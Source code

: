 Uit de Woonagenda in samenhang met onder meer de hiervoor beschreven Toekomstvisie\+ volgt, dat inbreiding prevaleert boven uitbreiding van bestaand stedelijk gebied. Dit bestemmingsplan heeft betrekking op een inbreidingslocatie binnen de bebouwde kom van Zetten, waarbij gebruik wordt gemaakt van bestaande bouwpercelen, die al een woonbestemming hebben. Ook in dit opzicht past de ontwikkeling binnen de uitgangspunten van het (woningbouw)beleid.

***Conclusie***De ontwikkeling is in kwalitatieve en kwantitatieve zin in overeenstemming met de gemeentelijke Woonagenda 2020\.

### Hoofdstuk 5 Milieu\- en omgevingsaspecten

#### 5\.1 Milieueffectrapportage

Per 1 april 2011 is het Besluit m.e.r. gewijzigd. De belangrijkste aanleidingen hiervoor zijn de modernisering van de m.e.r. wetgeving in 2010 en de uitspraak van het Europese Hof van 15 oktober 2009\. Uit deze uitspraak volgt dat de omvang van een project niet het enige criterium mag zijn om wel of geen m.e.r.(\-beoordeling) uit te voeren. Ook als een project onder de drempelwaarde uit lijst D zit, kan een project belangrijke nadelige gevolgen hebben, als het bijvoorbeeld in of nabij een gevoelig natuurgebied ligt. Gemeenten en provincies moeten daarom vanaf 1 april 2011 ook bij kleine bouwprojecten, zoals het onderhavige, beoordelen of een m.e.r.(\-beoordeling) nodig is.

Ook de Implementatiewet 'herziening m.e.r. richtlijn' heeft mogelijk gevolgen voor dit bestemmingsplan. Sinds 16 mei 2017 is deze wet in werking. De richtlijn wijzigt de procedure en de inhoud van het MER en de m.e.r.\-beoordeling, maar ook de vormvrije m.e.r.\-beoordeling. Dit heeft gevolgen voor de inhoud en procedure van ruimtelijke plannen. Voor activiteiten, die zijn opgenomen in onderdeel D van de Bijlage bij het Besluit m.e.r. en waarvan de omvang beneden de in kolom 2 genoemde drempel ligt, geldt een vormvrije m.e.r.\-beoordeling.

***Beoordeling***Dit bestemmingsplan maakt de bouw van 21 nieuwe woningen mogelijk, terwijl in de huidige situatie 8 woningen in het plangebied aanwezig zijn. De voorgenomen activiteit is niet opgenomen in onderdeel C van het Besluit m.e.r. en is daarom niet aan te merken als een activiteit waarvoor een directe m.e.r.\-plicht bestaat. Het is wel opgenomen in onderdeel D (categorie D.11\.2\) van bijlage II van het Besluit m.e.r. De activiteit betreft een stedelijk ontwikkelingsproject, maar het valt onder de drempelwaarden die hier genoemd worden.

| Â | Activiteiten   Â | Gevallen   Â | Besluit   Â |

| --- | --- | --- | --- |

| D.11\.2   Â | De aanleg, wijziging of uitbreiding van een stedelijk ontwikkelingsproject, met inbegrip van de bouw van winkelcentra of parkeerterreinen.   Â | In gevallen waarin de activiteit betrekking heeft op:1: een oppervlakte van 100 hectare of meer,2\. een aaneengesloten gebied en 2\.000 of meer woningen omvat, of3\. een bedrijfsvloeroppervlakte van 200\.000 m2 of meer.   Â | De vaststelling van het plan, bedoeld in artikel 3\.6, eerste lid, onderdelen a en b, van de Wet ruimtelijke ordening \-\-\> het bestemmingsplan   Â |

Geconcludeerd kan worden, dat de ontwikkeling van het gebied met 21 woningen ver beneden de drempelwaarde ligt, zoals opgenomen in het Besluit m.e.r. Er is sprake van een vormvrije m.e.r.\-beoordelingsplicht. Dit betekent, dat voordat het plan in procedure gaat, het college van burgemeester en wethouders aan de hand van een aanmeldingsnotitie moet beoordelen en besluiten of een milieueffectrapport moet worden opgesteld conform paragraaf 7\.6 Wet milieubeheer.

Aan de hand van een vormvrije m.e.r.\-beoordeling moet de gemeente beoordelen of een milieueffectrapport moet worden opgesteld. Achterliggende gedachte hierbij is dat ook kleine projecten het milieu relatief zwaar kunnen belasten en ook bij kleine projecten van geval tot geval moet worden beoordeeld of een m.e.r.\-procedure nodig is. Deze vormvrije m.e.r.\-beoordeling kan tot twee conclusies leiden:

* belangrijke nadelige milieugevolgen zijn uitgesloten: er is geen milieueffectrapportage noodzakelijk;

ACTIVITY:
List the lines of the material in which the word "daarom" occurs.

RESPONSE TO THE TASK:
Per 1 april 2011 is het Besluit m.e.r. gewijzigd. De belangrijkste aanleidingen hiervoor zijn de modernisering van de m.e.r. wetgeving in 2010 en de uitspraak van het Europese Hof van 15 oktober 2009\. Uit deze uitspraak volgt dat de omvang van een project niet het enige criterium mag zijn om wel of geen m.e.r.(\-beoordeling) uit te voeren. Ook als een project onder de drempelwaarde uit lijst D zit, kan een project belangrijke nadelige gevolgen hebben, als het bijvoorbeeld in of nabij een gevoelig natuurgebied ligt. Gemeenten en provincies moeten daarom vanaf 1 april 2011 ook bij kleine bouwprojecten, zoals het onderhavige, beoordelen of een m.e.r.(\-beoordeling) nodig is.
***Beoordeling***Dit bestemmingsplan maakt de bouw van 21 nieuwe woningen mogelijk, terwijl in de huidige situatie 8 woningen in het plangebied aanwezig zijn. De voorgenomen activiteit is niet opgenomen in onderdeel C van het Besluit m.e.r. en is daarom niet aan te merken als een activiteit waarvoor een directe m.e.r.\-plicht bestaat. Het is wel opgenomen in onderdeel D (categorie D.11\.2\) van bijlage II van het Besluit m.e.r. De activiteit betreft een stedelijk ontwikkelingsproject, maar het valt onder de drempelwaarden die hier genoemd worden.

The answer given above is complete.